__Task objective__.
All lines below containing "touch" are to be listed.

Start of Records for processing

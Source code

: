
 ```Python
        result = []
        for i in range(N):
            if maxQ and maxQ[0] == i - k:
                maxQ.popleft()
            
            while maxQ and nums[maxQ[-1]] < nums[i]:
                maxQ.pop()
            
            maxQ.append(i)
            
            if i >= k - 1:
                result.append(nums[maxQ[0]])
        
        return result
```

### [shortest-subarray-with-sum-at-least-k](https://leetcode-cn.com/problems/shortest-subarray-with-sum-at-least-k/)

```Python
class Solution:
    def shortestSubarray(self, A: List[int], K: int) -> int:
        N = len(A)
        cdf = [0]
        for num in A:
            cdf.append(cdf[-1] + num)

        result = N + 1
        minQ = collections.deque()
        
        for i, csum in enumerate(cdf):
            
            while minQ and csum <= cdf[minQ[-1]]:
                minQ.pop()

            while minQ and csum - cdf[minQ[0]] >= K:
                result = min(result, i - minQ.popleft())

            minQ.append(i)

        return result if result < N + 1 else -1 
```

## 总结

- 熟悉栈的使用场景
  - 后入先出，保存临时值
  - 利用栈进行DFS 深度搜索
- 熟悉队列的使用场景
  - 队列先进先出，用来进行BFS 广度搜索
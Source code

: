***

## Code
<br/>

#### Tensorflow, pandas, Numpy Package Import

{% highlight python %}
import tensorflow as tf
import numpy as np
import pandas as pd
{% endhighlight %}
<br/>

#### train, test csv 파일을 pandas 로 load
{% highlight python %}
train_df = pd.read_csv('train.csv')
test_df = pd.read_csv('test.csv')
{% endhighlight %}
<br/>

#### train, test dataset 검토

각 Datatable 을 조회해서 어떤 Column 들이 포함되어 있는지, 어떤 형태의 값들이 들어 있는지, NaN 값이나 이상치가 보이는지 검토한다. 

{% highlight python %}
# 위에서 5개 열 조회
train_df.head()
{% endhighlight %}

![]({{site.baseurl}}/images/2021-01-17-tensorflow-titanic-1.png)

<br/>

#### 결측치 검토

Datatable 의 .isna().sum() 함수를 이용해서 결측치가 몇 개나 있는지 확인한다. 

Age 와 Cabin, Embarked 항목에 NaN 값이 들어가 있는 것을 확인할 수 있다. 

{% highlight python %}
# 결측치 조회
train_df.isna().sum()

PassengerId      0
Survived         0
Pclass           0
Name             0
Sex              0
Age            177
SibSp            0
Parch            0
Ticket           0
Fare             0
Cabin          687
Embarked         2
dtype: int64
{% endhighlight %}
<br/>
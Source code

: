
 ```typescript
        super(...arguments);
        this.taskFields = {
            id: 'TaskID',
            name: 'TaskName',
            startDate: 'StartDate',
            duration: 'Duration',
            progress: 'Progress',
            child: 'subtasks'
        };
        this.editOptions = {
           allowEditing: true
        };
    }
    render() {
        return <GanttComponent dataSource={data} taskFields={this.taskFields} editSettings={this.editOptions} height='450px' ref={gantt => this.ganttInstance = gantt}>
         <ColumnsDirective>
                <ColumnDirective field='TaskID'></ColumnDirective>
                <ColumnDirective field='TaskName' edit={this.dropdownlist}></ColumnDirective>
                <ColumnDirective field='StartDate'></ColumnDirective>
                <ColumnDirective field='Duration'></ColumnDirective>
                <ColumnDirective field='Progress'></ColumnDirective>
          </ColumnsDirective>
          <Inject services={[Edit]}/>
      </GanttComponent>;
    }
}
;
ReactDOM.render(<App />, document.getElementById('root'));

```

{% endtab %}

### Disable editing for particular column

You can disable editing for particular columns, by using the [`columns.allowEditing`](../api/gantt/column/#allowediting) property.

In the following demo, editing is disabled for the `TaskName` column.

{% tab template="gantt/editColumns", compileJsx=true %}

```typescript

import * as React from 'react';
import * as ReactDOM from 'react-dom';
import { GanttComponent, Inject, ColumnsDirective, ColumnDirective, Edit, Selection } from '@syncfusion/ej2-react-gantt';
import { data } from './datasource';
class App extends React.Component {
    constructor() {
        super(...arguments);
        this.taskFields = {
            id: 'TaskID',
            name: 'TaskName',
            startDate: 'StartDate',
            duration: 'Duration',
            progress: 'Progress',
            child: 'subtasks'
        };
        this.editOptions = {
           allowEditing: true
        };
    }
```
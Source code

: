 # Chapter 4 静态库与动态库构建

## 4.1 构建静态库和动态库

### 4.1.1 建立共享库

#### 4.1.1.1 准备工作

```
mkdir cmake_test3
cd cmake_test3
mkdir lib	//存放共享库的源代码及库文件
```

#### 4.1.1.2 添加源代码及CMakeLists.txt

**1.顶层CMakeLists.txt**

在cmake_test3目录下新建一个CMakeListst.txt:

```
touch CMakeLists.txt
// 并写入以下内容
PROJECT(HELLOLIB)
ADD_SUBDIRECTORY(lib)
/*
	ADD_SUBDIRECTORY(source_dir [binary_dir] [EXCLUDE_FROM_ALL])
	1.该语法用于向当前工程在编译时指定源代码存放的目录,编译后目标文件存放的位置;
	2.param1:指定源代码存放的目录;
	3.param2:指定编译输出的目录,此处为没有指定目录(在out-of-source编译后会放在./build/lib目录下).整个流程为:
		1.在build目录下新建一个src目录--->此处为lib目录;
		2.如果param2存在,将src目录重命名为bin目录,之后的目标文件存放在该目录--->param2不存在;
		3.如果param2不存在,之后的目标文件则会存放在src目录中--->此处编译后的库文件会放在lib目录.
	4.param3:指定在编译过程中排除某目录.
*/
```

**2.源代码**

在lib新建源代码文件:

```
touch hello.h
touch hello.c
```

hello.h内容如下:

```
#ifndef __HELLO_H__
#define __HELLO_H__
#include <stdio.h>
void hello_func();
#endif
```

End of Records for processing

__The answer__.
touch CMakeLists.txt
touch hello.h
touch hello.c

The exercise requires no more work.